钢铁业持续“反内卷” 上游原料价格走势分化
Zheng Quan Shi Bao·2025-12-16 18:09

Core Viewpoint - The Chinese steel industry is undergoing significant structural changes due to a series of government measures aimed at curbing "involution" competition, with the implementation of export license management for steel products expected to accelerate these changes [1][3]. Market Dynamics - The demand for construction steel has been declining due to a downturn in the real estate sector, while demand from the manufacturing sector, particularly the automotive industry, is on the rise.
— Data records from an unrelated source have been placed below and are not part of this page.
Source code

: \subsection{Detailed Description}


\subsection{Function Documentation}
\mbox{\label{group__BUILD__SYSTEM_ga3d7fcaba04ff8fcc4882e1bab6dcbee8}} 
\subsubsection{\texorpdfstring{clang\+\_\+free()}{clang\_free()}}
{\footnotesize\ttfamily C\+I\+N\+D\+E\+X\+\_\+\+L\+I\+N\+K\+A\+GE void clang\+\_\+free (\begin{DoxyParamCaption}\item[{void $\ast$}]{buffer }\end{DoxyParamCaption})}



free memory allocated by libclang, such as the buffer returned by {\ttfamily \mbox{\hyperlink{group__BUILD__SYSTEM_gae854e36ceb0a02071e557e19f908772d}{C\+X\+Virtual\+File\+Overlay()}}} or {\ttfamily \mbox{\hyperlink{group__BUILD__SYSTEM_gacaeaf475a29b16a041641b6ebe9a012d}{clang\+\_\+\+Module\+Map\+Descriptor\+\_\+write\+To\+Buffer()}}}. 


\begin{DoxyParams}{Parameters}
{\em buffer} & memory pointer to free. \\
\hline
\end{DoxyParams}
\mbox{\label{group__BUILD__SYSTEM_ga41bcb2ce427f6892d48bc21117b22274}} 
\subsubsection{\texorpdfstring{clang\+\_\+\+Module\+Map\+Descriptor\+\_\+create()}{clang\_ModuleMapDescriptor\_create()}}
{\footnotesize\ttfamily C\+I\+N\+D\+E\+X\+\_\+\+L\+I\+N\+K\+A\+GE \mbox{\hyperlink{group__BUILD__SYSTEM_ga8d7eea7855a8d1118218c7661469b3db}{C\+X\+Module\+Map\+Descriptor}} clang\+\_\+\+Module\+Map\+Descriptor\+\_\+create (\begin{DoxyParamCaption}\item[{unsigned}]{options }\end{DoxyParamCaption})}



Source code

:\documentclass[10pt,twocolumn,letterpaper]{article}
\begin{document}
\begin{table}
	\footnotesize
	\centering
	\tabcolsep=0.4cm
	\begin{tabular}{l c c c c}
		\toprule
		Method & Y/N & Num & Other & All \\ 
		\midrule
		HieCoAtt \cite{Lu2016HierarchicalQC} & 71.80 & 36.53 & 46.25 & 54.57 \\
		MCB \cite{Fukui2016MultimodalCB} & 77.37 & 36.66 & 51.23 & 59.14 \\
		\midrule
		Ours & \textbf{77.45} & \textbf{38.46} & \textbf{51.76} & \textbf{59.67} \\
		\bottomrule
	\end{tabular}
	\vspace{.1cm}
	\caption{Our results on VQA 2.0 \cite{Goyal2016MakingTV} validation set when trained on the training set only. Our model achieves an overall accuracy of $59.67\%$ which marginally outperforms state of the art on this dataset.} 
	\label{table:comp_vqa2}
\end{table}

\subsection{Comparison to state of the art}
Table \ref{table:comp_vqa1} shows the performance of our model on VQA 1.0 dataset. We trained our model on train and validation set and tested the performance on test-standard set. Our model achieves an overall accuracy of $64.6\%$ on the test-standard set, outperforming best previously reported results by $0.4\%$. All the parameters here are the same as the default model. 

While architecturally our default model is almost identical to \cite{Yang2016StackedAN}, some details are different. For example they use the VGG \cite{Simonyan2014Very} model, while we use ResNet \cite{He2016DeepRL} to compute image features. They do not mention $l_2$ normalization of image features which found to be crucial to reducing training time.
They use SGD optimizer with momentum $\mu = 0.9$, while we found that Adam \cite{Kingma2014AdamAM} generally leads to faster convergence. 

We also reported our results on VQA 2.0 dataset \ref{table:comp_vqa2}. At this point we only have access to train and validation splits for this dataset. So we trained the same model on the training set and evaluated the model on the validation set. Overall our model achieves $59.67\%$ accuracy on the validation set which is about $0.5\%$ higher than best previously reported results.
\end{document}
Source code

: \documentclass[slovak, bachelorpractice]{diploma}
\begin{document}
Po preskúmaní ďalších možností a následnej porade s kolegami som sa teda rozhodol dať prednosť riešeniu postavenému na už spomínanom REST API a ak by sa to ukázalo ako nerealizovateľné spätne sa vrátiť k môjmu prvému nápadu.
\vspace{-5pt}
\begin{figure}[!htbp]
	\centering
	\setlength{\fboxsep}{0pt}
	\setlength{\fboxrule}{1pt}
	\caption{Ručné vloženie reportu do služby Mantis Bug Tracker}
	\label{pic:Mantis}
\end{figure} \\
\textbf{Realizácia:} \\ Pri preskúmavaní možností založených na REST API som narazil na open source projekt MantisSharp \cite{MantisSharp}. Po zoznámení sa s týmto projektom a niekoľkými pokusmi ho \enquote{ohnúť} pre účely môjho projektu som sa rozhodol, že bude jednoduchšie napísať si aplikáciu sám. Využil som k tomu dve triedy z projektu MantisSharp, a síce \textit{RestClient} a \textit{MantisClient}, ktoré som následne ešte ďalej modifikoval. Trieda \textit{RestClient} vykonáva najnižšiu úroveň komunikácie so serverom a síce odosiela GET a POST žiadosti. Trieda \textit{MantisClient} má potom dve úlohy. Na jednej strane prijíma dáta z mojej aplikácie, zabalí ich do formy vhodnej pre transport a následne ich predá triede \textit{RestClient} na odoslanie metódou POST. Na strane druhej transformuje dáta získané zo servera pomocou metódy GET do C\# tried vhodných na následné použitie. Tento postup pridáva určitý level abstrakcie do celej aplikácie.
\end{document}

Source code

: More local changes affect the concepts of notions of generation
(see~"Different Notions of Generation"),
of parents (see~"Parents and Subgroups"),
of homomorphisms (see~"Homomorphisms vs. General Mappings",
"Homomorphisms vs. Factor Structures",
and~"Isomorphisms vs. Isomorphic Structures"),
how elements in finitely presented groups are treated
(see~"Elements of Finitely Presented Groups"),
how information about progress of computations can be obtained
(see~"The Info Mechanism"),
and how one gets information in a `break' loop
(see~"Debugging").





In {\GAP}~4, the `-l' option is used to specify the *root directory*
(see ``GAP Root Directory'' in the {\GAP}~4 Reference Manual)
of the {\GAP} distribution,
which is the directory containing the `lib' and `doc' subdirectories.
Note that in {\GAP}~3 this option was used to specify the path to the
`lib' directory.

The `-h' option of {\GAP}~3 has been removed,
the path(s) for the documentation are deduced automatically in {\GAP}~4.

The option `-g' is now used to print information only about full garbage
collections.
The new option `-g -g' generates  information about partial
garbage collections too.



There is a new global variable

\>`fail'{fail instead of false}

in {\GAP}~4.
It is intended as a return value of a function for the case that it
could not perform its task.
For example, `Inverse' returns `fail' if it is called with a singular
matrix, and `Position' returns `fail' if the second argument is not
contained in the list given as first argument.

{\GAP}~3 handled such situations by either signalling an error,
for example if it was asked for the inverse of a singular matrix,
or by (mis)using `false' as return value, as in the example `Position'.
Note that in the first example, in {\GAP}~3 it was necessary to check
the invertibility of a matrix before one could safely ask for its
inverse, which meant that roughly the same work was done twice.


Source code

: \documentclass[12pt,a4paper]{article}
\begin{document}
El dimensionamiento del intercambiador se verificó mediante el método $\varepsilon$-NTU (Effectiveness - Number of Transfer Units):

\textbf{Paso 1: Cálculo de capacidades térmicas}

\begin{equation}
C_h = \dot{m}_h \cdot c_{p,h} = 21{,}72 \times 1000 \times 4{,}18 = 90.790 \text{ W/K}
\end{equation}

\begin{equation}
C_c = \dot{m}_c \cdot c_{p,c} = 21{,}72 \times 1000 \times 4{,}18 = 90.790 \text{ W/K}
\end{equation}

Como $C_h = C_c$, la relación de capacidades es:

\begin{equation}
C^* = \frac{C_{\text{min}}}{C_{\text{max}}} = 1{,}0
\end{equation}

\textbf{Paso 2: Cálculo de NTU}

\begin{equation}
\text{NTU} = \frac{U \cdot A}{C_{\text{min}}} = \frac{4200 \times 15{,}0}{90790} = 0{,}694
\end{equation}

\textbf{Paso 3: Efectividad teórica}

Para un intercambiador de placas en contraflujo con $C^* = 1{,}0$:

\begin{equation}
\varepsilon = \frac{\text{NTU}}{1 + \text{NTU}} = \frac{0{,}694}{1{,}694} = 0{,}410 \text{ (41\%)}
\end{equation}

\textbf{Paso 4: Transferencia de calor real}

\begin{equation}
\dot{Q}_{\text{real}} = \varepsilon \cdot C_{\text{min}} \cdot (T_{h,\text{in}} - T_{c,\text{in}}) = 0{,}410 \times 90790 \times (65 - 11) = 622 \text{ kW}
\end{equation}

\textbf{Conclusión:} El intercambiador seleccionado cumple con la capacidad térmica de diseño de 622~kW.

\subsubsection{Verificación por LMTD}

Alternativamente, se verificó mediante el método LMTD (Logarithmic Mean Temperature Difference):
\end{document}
The share of construction steel demand dropped from approximately 58% in 2020 to an expected 50% by 2024, with manufacturing steel demand increasing correspondingly [1][2]. - In 2023, the total investment in real estate development in China was 78,591 billion yuan, a year-on-year decrease of 15.9%. Concurrently, crude steel production fell by 4.0% to 89,167 million tons [2]. Price Trends - The price of rebar is projected to decline from 3,800 yuan/ton to 3,000 yuan/ton between 2024 and the second half of 2025, representing a 21% decrease [2]. - The average export price of steel has dropped by over 60% from December 2021 to October 2025, despite a 94.4% increase in monthly export volume [3]. Policy Changes - The Ministry of Commerce and the General Administration of Customs announced export license management for a wide range of steel products, which is seen as a measure to control total output and segment domestic and international markets [3][4]. - The export quota policy is expected to create short-term emotional impacts and a decline in export orders, but it is also viewed as a strategic shift towards higher value-added product exports [4]. Raw Material Prices - Prices for upstream raw materials, such as coke and iron ore, have been declining. As of December 12, coke prices were reduced by 50-55 yuan/ton, and domestic coking coal futures fell below 1,100 yuan/ton [6]. - Iron ore prices have remained stable between 100-110 USD/ton, with expectations of a continued decline in demand and an oversupply situation in the market [6].